>>>

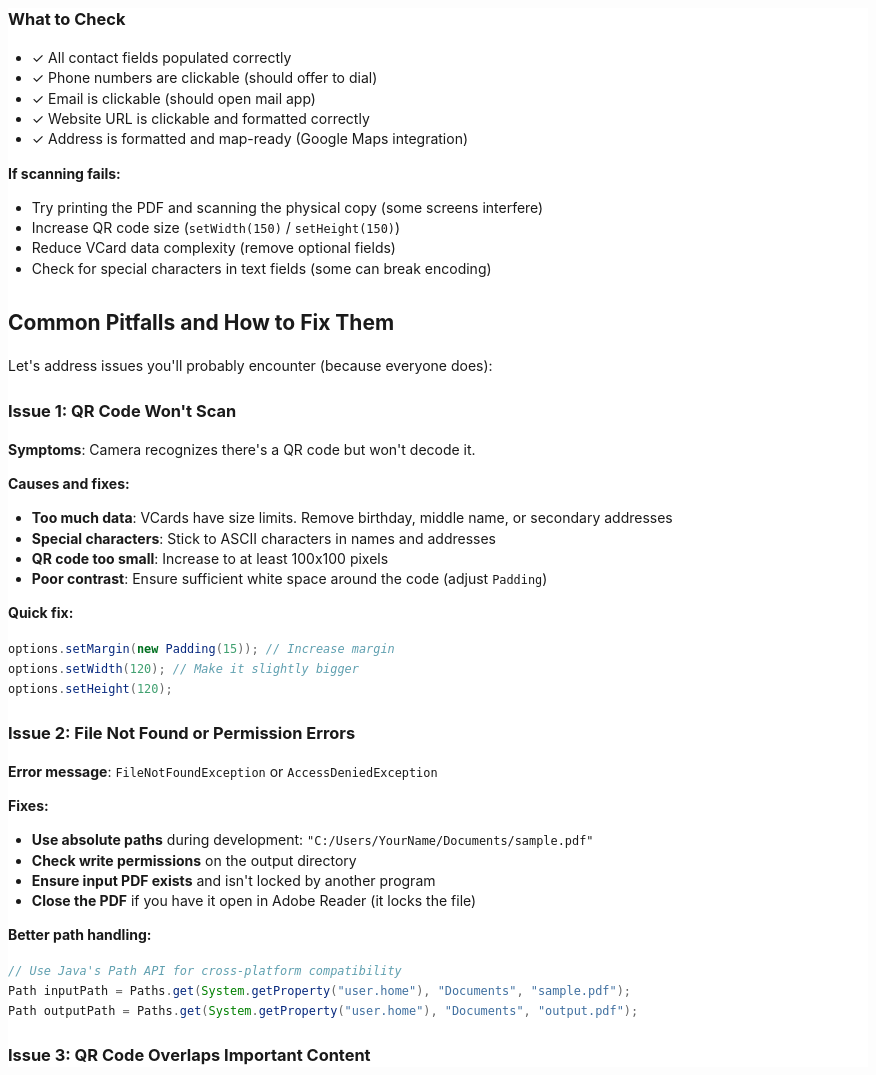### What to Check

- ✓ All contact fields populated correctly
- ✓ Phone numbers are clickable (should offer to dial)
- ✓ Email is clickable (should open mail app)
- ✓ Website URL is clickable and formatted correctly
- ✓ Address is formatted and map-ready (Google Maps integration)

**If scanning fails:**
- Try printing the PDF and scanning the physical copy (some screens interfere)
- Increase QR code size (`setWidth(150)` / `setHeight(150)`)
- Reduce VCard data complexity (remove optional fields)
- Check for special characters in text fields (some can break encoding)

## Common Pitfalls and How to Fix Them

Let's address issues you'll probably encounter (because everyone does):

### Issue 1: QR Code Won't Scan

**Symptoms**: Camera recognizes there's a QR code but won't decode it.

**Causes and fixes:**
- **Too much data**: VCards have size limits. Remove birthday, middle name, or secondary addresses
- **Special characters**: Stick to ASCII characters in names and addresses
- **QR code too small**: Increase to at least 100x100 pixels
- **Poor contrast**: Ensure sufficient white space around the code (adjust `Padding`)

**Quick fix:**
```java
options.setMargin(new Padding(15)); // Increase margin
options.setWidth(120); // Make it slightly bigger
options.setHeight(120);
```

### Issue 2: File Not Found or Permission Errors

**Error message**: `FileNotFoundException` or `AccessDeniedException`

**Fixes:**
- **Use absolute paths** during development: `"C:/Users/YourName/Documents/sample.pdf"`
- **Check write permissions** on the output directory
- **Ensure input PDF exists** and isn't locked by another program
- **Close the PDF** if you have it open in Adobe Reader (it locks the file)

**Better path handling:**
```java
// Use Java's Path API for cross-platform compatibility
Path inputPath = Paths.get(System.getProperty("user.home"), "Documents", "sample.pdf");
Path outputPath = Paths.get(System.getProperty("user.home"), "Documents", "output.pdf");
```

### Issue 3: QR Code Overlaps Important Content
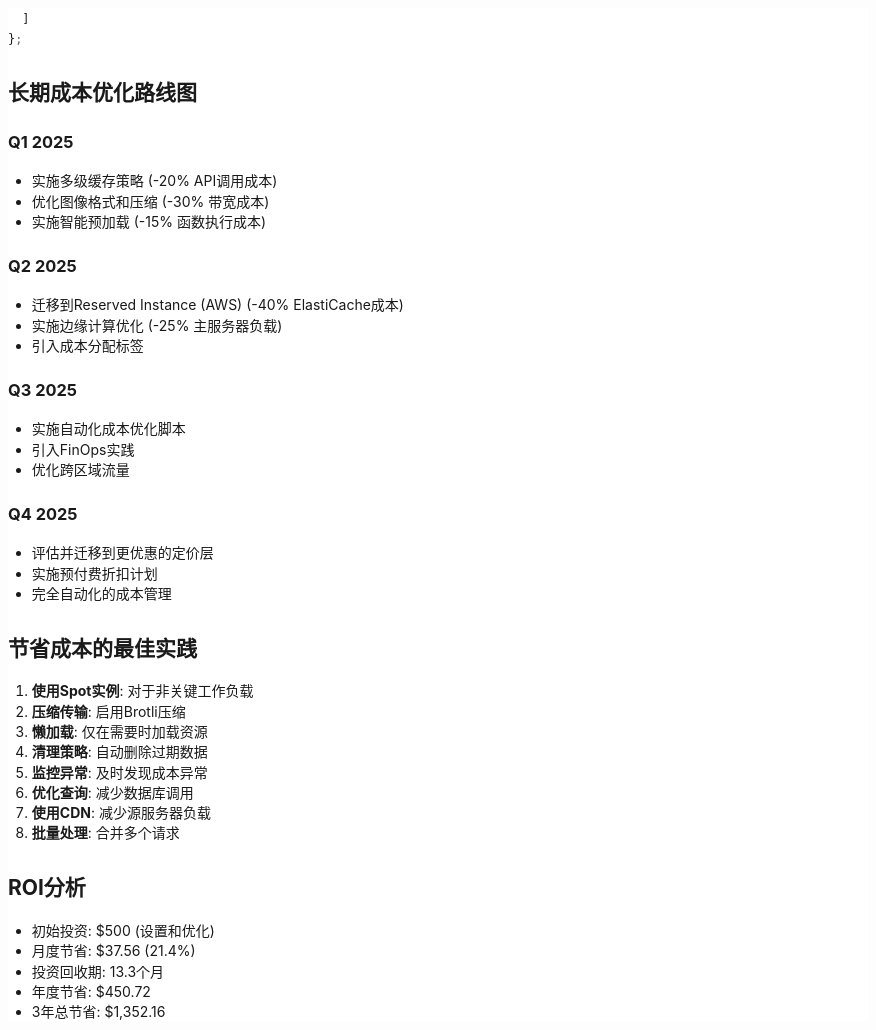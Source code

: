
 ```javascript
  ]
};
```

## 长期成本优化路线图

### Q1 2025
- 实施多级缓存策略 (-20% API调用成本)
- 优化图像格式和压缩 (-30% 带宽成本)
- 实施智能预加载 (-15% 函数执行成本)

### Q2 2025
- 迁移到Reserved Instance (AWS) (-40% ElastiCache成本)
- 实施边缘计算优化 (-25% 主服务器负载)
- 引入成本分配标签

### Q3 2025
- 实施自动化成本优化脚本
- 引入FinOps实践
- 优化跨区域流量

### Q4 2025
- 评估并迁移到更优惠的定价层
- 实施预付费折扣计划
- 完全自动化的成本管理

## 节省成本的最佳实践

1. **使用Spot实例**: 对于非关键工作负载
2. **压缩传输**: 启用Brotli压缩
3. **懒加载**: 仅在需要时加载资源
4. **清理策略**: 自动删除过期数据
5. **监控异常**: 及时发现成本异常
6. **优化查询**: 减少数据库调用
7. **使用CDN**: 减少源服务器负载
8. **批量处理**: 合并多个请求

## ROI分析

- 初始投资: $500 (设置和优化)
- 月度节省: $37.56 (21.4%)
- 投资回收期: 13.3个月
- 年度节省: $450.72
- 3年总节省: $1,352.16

<<<
>>>

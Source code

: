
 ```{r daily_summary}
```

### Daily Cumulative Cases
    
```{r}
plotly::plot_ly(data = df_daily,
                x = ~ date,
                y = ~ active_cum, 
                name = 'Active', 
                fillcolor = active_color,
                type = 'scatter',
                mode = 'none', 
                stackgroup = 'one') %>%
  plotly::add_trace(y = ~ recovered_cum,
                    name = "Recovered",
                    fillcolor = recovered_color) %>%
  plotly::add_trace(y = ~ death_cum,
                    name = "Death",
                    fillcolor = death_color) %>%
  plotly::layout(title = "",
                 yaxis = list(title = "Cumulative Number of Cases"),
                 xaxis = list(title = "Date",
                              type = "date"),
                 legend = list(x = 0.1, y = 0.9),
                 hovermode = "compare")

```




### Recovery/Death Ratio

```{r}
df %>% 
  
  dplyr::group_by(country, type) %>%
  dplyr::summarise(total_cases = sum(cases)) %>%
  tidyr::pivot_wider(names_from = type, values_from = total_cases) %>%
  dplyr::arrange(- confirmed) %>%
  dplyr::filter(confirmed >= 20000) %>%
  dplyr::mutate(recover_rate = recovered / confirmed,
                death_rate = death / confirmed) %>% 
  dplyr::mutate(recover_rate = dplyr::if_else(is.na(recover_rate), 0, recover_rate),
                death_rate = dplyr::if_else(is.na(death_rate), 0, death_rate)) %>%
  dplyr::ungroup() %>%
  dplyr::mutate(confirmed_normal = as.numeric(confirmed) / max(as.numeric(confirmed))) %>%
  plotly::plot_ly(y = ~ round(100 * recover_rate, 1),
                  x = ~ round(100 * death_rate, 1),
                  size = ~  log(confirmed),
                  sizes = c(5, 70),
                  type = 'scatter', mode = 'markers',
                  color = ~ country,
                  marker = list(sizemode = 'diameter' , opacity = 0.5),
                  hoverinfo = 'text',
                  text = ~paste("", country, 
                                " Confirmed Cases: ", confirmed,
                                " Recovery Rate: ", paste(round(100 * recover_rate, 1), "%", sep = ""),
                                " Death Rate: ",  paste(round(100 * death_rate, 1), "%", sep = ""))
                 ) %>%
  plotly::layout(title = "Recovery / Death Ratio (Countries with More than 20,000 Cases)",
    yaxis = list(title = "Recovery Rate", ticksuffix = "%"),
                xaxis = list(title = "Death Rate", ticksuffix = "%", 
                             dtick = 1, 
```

<<<
>>>

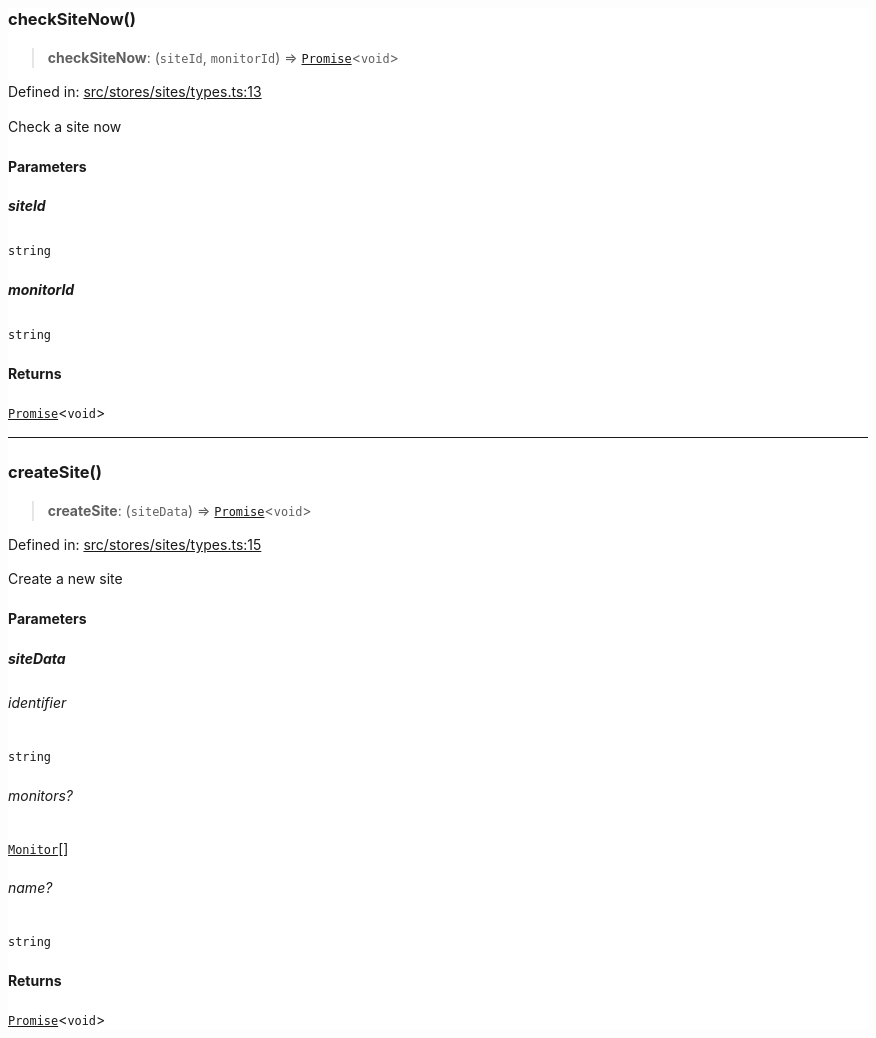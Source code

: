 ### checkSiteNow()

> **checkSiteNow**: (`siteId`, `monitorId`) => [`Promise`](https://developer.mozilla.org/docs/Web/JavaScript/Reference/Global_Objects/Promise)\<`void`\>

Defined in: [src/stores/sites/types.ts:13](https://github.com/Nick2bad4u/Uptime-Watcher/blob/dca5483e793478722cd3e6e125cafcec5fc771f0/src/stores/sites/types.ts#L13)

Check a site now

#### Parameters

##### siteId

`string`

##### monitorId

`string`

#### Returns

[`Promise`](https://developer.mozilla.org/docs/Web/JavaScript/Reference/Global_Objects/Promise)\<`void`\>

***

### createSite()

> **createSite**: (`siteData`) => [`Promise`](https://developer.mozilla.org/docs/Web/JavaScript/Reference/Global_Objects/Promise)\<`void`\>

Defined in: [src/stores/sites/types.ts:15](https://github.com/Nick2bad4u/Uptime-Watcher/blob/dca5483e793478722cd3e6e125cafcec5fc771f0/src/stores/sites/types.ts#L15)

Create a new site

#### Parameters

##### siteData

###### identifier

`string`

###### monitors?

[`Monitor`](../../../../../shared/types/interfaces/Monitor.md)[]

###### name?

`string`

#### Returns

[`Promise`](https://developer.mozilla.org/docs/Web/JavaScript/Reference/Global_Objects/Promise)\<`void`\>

<<<

*The task*.
The expected answer is a copy of every line in the entries that holds the word "should".

*Response to the exercise*.
- ✓ Phone numbers are clickable (should offer to dial)
- ✓ Email is clickable (should open mail app)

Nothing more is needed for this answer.